Australia earns billions of dollars annually from sales of iron ore and other
raw materials to China's mushrooming economy.
Much of Rice's trip will focus on Iraq, with a speech on the issue on Friday
as well as a visit to Australian troops at Victoria Barracks in Melbourne. She
will also lay a wreath at the city's Shrine of Remembrance.
As an original member of the "coalition of the willing" that supported the
U.S. invasion of Iraq in 2003, Australia was one of the first countries to
commit forces and still has about 1,300 troops stationed there, mostly in the
south of the country.
Critics of Prime Minister John Howard, who has been satirized as the U.S.
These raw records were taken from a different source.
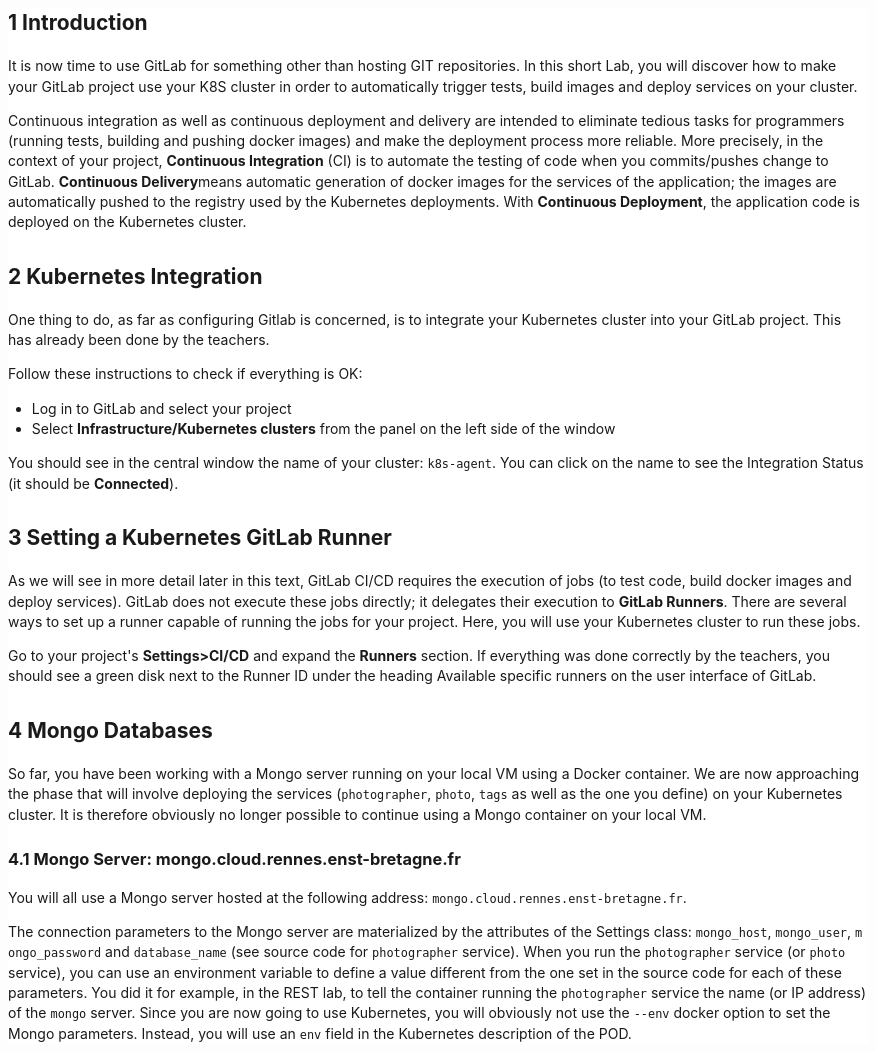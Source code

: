 

## 1 Introduction

It is now time to use GitLab for something other than hosting GIT repositories. In this short Lab, you will discover how to make your GitLab project use your K8S cluster in order to automatically trigger tests, build images and deploy services on your cluster.

Continuous integration as well as continuous deployment and delivery are intended to eliminate tedious tasks for programmers (running tests, building and pushing docker images) and make the deployment process more reliable. More precisely, in the context of your project, **Continuous Integration** (CI) is to automate the testing of code when you commits/pushes change to GitLab. **Continuous Delivery**means automatic generation of docker images for the services of the application; the images are automatically pushed to the registry used by the Kubernetes deployments. With **Continuous Deployment**, the application code is deployed on the Kubernetes cluster.

## 2 Kubernetes Integration

One thing to do, as far as configuring Gitlab is concerned, is to integrate your Kubernetes cluster into your GitLab project. This has already been done by the teachers.

Follow these instructions to check if everything is OK:

- Log in to GitLab and select your project
- Select **Infrastructure/Kubernetes clusters** from the panel on the left side of the window

You should see in the central window the name of your cluster: `k8s-agent`. You can click on the name to see the Integration Status (it should be **Connected**).

## 3 Setting a Kubernetes GitLab Runner

As we will see in more detail later in this text, GitLab CI/CD requires the execution of jobs (to test code, build docker images and deploy services). GitLab does not execute these jobs directly; it delegates their execution to **GitLab Runners**. There are several ways to set up a runner capable of running the jobs for your project. Here, you will use your Kubernetes cluster to run these jobs.

Go to your project's **Settings>CI/CD** and expand the **Runners** section. If everything was done correctly by the teachers, you should see a green disk next to the Runner ID under the heading Available specific runners on the user interface of GitLab.

## 4 Mongo Databases

So far, you have been working with a Mongo server running on your local VM using a Docker container. We are now approaching the phase that will involve deploying the services (`photographer`, `photo`, `tags` as well as the one you define) on your Kubernetes cluster. It is therefore obviously no longer possible to continue using a Mongo container on your local VM.

### 4.1 Mongo Server: mongo.cloud.rennes.enst-bretagne.fr

You will all use a Mongo server hosted at the following address: `mongo.cloud.rennes.enst-bretagne.fr`.

The connection parameters to the Mongo server are materialized by the attributes of the Settings class: `mongo_host`, `mongo_user`, `mongo_password` and `database_name` (see source code for `photographer` service). When you run the `photographer` service (or `photo` service), you can use an environment variable to define a value different from the one set in the source code for each of these parameters. You did it for example, in the REST lab, to tell the container running the `photographer` service the name (or IP address) of the `mongo` server. Since you are now going to use Kubernetes, you will obviously not use the `--env` docker option to set the Mongo parameters. Instead, you will use an `env` field in the Kubernetes description of the POD.
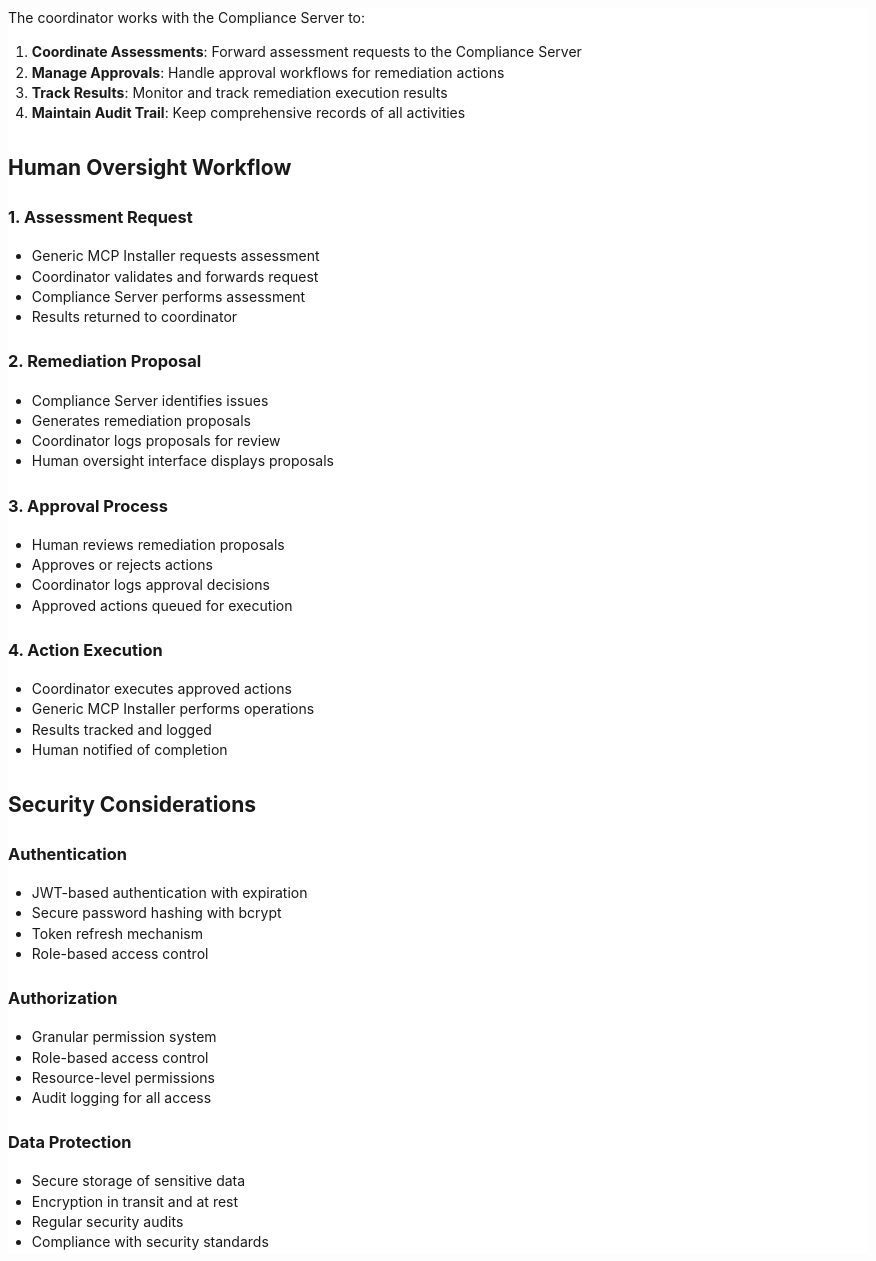 The coordinator works with the Compliance Server to:

1. **Coordinate Assessments**: Forward assessment requests to the Compliance Server
2. **Manage Approvals**: Handle approval workflows for remediation actions
3. **Track Results**: Monitor and track remediation execution results
4. **Maintain Audit Trail**: Keep comprehensive records of all activities

## Human Oversight Workflow

### 1. Assessment Request
- Generic MCP Installer requests assessment
- Coordinator validates and forwards request
- Compliance Server performs assessment
- Results returned to coordinator

### 2. Remediation Proposal
- Compliance Server identifies issues
- Generates remediation proposals
- Coordinator logs proposals for review
- Human oversight interface displays proposals

### 3. Approval Process
- Human reviews remediation proposals
- Approves or rejects actions
- Coordinator logs approval decisions
- Approved actions queued for execution

### 4. Action Execution
- Coordinator executes approved actions
- Generic MCP Installer performs operations
- Results tracked and logged
- Human notified of completion

## Security Considerations

### Authentication
- JWT-based authentication with expiration
- Secure password hashing with bcrypt
- Token refresh mechanism
- Role-based access control

### Authorization
- Granular permission system
- Role-based access control
- Resource-level permissions
- Audit logging for all access

### Data Protection
- Secure storage of sensitive data
- Encryption in transit and at rest
- Regular security audits
- Compliance with security standards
"deputy sheriff" for Asia because of his close ties to President George W. Bush,
have asked why Australia needs to fight in Afghanistan or Iraq when there are
threats closer to home.
As in the United States, recent opinion polls in Australia have shown
declining support for involvement in Iraq.
Part of Howard's loyalty to the Bush administration and its "global war on
terrorism" is possibly linked to his being in the United States on September 11,
2001 when hijackers rammed planes into buildings in Washington and New York.
"I think that personal connection of time and place is sometimes often washed
over but it is very significant," said Australia's ambassador to the United
States, Dennis Richardson.
While U.S.-Australian ties are close, there has been no American ambassador
in Canberra for more than a year.
However, a State Department official said Washington had now named Robert
McCallum, a longtime lawyer friend of Bush, to the vacant post. He declined to
say whether the appointment had been timed to coincide with Rice's visit.
Rice had originally been scheduled to visit Australia in January but canceled
the trip when Israeli Prime Minister Ariel Sharon became gravely ill.